- [Your instructions]: How many lines in the listing below contain the string "above"? Say only the number.
-- -- --
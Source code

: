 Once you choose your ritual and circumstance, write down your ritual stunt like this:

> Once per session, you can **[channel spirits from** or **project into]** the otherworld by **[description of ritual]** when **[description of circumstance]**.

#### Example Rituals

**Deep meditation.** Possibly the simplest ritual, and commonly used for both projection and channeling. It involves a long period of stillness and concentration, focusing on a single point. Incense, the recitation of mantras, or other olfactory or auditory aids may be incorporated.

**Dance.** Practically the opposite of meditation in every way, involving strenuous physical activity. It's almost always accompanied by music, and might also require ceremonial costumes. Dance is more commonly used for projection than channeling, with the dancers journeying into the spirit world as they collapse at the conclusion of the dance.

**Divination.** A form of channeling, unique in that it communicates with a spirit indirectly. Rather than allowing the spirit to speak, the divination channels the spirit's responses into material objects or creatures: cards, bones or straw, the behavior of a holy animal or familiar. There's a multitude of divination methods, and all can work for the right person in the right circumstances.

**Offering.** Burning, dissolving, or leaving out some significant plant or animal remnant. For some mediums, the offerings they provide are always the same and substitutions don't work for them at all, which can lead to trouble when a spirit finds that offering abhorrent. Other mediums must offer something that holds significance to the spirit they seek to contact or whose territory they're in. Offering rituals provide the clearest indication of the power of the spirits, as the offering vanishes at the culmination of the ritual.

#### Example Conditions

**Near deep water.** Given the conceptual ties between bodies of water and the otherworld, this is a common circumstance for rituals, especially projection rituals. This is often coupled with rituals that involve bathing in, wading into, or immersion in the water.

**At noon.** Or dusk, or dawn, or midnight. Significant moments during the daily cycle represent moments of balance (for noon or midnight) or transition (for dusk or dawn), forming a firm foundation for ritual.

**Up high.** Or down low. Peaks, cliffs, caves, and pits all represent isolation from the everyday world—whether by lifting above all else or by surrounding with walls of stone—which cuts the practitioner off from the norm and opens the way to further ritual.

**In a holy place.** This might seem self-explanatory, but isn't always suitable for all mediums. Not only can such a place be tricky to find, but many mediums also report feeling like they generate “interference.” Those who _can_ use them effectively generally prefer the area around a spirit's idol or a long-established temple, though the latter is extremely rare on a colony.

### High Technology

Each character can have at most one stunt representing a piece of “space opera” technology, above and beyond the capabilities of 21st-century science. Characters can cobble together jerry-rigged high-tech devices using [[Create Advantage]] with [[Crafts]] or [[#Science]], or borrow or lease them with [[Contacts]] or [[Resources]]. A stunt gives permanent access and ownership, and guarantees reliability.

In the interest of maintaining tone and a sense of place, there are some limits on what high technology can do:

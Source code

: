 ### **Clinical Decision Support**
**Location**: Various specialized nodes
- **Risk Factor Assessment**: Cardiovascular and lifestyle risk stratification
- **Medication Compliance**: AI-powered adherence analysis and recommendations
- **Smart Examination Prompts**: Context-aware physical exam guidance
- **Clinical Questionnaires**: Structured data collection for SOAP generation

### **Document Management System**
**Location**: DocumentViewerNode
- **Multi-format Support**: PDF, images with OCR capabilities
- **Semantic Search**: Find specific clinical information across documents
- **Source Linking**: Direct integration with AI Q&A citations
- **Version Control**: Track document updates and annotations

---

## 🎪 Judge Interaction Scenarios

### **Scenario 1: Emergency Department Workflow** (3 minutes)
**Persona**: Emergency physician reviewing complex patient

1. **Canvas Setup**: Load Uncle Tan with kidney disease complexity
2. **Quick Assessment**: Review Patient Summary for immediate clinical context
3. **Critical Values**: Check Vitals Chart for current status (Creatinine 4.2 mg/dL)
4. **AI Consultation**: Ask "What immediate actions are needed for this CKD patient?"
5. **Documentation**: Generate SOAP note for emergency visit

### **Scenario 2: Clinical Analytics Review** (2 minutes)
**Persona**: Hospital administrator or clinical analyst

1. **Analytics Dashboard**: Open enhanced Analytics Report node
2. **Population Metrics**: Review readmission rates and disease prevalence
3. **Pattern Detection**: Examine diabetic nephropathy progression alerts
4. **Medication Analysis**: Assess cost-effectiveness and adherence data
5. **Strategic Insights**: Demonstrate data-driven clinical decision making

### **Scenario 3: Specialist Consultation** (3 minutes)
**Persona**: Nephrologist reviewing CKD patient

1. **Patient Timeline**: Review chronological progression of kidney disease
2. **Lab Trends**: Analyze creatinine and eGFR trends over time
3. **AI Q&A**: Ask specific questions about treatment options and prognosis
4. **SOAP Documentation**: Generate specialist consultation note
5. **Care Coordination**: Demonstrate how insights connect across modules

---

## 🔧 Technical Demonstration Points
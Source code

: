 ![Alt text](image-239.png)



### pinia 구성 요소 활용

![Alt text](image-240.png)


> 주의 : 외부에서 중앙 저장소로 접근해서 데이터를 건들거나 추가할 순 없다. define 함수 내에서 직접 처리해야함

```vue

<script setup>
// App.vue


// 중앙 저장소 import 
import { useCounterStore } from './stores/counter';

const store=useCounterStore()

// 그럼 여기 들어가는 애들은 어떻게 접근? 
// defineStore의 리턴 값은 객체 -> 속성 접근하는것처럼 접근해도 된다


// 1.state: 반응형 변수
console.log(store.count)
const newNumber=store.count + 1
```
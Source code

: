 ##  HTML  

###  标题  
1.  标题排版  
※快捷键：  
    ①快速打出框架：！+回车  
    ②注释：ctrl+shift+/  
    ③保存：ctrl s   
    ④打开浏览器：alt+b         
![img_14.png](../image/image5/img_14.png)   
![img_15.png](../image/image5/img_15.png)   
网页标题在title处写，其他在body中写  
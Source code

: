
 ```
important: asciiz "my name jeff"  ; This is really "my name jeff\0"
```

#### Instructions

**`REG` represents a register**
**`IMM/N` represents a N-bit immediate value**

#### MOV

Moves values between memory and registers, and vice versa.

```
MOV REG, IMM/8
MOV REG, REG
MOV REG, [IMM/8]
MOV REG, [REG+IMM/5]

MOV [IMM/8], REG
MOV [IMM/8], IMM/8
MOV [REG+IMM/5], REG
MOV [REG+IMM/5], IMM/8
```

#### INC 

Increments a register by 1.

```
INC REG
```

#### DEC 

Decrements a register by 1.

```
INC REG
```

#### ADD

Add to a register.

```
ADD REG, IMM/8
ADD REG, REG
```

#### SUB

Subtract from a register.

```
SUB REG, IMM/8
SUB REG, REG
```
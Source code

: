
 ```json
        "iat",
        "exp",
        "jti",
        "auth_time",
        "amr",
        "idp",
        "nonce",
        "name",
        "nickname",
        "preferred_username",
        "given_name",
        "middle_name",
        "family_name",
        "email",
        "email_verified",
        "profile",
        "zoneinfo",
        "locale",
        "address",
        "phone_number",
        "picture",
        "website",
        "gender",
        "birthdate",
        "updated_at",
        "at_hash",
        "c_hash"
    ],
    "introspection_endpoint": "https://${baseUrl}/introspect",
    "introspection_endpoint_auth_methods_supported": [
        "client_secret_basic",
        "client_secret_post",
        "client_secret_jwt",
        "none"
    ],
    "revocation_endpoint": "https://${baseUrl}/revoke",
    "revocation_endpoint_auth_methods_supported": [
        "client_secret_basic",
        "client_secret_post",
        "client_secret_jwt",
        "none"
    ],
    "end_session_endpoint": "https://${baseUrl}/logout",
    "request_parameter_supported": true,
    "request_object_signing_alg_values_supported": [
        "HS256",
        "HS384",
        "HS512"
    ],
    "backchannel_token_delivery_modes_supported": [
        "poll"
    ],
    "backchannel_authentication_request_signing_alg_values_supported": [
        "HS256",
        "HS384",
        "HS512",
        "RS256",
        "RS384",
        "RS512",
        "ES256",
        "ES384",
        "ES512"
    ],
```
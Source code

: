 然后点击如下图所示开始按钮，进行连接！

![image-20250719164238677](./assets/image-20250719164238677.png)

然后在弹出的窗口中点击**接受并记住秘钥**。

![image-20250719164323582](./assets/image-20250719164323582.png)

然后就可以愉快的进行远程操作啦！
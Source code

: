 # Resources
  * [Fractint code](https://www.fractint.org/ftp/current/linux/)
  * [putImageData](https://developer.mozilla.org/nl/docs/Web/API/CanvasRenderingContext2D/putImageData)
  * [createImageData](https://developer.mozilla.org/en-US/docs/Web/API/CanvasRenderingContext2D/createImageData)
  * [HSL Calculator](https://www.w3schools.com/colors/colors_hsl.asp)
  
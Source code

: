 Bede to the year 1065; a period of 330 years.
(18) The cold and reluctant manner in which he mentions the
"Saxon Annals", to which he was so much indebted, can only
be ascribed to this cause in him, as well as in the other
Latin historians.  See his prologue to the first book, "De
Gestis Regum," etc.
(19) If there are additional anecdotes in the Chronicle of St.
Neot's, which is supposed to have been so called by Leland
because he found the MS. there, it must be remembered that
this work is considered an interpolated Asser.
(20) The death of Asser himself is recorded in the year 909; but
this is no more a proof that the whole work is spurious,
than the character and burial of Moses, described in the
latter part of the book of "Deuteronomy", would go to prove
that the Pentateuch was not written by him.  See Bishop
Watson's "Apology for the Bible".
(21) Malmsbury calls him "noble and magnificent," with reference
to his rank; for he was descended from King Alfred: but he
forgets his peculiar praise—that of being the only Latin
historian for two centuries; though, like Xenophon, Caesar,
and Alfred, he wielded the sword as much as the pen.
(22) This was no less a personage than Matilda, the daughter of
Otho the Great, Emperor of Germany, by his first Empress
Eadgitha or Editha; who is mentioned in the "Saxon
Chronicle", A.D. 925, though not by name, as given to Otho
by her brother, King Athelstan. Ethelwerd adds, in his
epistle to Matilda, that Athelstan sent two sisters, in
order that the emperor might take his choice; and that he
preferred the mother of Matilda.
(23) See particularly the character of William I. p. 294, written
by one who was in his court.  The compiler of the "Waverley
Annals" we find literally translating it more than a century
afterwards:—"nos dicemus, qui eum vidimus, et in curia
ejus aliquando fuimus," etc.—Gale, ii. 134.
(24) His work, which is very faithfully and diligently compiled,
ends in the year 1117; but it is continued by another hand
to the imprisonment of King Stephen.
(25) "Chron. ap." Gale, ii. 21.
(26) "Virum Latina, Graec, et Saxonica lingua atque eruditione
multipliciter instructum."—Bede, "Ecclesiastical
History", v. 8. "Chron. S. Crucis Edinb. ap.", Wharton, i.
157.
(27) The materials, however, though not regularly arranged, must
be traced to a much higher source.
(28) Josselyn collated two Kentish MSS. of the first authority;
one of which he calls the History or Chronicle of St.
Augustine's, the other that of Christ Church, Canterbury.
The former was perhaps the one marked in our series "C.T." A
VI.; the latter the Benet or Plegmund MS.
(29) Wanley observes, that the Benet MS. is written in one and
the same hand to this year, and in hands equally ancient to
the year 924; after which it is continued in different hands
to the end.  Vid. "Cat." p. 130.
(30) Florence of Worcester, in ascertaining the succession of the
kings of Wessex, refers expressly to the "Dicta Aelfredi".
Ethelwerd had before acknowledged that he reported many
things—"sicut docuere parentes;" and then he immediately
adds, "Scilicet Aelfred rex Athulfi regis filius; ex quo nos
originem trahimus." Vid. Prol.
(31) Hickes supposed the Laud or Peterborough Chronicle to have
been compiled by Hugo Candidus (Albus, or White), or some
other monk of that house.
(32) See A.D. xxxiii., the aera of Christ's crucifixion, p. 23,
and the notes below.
-- -- --
- [Response to the task]: 2